1. The original account and its chronological problem
Plato attributes his Atlantis story to Solon, who reportedly learned it from the Egyptian priests of Sais. In the Timaeus, the account places the Atlantean civilization beyond the Pillars of Hercules (Gibraltar), on an island larger than Libya and Asia combined. In the Critias, Plato specifies that the Atlantean civilization was submerged in a single night and day, after losing a war against Athens, and that approximately nine thousand years had passed between this catastrophe and his own time, placing the event around 9600 BCE.

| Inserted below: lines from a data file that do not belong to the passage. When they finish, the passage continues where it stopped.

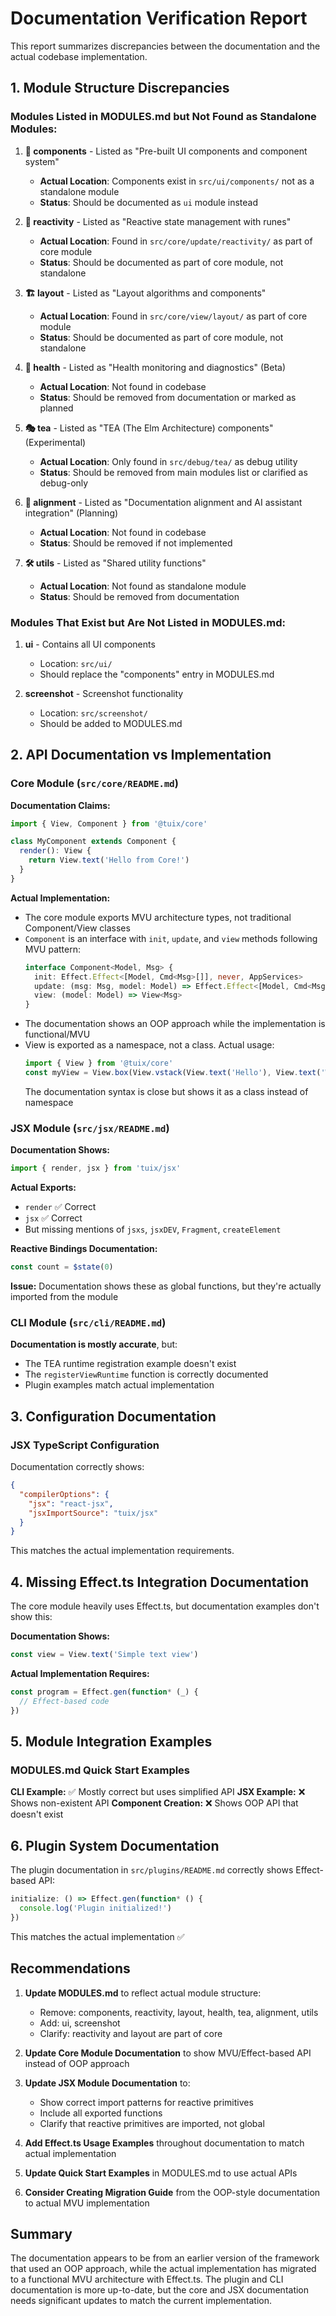 # Documentation Verification Report

This report summarizes discrepancies between the documentation and the actual codebase implementation.

## 1. Module Structure Discrepancies

### Modules Listed in MODULES.md but Not Found as Standalone Modules:

1. **🎨 components** - Listed as "Pre-built UI components and component system"
   - **Actual Location**: Components exist in `src/ui/components/` not as a standalone module
   - **Status**: Should be documented as `ui` module instead

2. **🔄 reactivity** - Listed as "Reactive state management with runes"
   - **Actual Location**: Found in `src/core/update/reactivity/` as part of core module
   - **Status**: Should be documented as part of core module, not standalone

3. **🏗️ layout** - Listed as "Layout algorithms and components"
   - **Actual Location**: Found in `src/core/view/layout/` as part of core module
   - **Status**: Should be documented as part of core module, not standalone

4. **🏥 health** - Listed as "Health monitoring and diagnostics" (Beta)
   - **Actual Location**: Not found in codebase
   - **Status**: Should be removed from documentation or marked as planned

5. **🎭 tea** - Listed as "TEA (The Elm Architecture) components" (Experimental)
   - **Actual Location**: Only found in `src/debug/tea/` as debug utility
   - **Status**: Should be removed from main modules list or clarified as debug-only

6. **📐 alignment** - Listed as "Documentation alignment and AI assistant integration" (Planning)
   - **Actual Location**: Not found in codebase
   - **Status**: Should be removed if not implemented

7. **🛠️ utils** - Listed as "Shared utility functions"
   - **Actual Location**: Not found as standalone module
   - **Status**: Should be removed from documentation

### Modules That Exist but Are Not Listed in MODULES.md:

1. **ui** - Contains all UI components
   - Location: `src/ui/`
   - Should replace the "components" entry in MODULES.md

2. **screenshot** - Screenshot functionality
   - Location: `src/screenshot/`
   - Should be added to MODULES.md

## 2. API Documentation vs Implementation

### Core Module (`src/core/README.md`)

**Documentation Claims:**
```typescript
import { View, Component } from '@tuix/core'

class MyComponent extends Component {
  render(): View {
    return View.text('Hello from Core!')
  }
}
```

**Actual Implementation:**
- The core module exports MVU architecture types, not traditional Component/View classes
- `Component` is an interface with `init`, `update`, and `view` methods following MVU pattern:
  ```typescript
  interface Component<Model, Msg> {
    init: Effect.Effect<[Model, Cmd<Msg>[]], never, AppServices>
    update: (msg: Msg, model: Model) => Effect.Effect<[Model, Cmd<Msg>[]], never, AppServices>
    view: (model: Model) => View<Msg>
  }
  ```
- The documentation shows an OOP approach while the implementation is functional/MVU
- View is exported as a namespace, not a class. Actual usage:
  ```typescript
  import { View } from '@tuix/core'
  const myView = View.box(View.vstack(View.text('Hello'), View.text('World')))
  ```
  The documentation syntax is close but shows it as a class instead of namespace

### JSX Module (`src/jsx/README.md`)

**Documentation Shows:**
```typescript
import { render, jsx } from 'tuix/jsx'
```

**Actual Exports:**
- `render` ✅ Correct
- `jsx` ✅ Correct
- But missing mentions of `jsxs`, `jsxDEV`, `Fragment`, `createElement`

**Reactive Bindings Documentation:**
```typescript
const count = $state(0)
```

**Issue:** Documentation shows these as global functions, but they're actually imported from the module

### CLI Module (`src/cli/README.md`)

**Documentation is mostly accurate**, but:
- The TEA runtime registration example doesn't exist
- The `registerViewRuntime` function is correctly documented
- Plugin examples match actual implementation

## 3. Configuration Documentation

### JSX TypeScript Configuration
Documentation correctly shows:
```json
{
  "compilerOptions": {
    "jsx": "react-jsx",
    "jsxImportSource": "tuix/jsx"
  }
}
```

This matches the actual implementation requirements.

## 4. Missing Effect.ts Integration Documentation

The core module heavily uses Effect.ts, but documentation examples don't show this:

**Documentation Shows:**
```typescript
const view = View.text('Simple text view')
```

**Actual Implementation Requires:**
```typescript
const program = Effect.gen(function* (_) {
  // Effect-based code
})
```

## 5. Module Integration Examples

### MODULES.md Quick Start Examples

**CLI Example:** ✅ Mostly correct but uses simplified API
**JSX Example:** ❌ Shows non-existent API
**Component Creation:** ❌ Shows OOP API that doesn't exist

## 6. Plugin System Documentation

The plugin documentation in `src/plugins/README.md` correctly shows Effect-based API:
```typescript
initialize: () => Effect.gen(function* () {
  console.log('Plugin initialized!')
})
```

This matches the actual implementation ✅

## Recommendations

1. **Update MODULES.md** to reflect actual module structure:
   - Remove: components, reactivity, layout, health, tea, alignment, utils
   - Add: ui, screenshot
   - Clarify: reactivity and layout are part of core

2. **Update Core Module Documentation** to show MVU/Effect-based API instead of OOP approach

3. **Update JSX Module Documentation** to:
   - Show correct import patterns for reactive primitives
   - Include all exported functions
   - Clarify that reactive primitives are imported, not global

4. **Add Effect.ts Usage Examples** throughout documentation to match actual implementation

5. **Update Quick Start Examples** in MODULES.md to use actual APIs

6. **Consider Creating Migration Guide** from the OOP-style documentation to actual MVU implementation

## Summary

The documentation appears to be from an earlier version of the framework that used an OOP approach, while the actual implementation has migrated to a functional MVU architecture with Effect.ts. The plugin and CLI documentation is more up-to-date, but the core and JSX documentation needs significant updates to match the current implementation.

Plato's date is precisely the element that creates a major problem for any literal interpretation. Around 9600 BCE, the end of the Younger Dryas, all of Western Europe, the North Atlantic, and the Mediterranean were inhabited exclusively by Mesolithic hunter-gatherers. Archaeology has never found, at that date, monumental structures, agriculture, metallurgy, writing, or any other marker of civilization in the sense Plato attaches to the word. The earliest attested monumental structures are those of Gobekli Tepe in Anatolia, around 9500 BCE, but they belong to pre-Neolithic hunter-gatherer communities without organized agriculture. Urbanization and civilization as Plato describes them appear in the archaeological record only from the fourth millennium BCE onward, in Mesopotamia first, then in Egypt.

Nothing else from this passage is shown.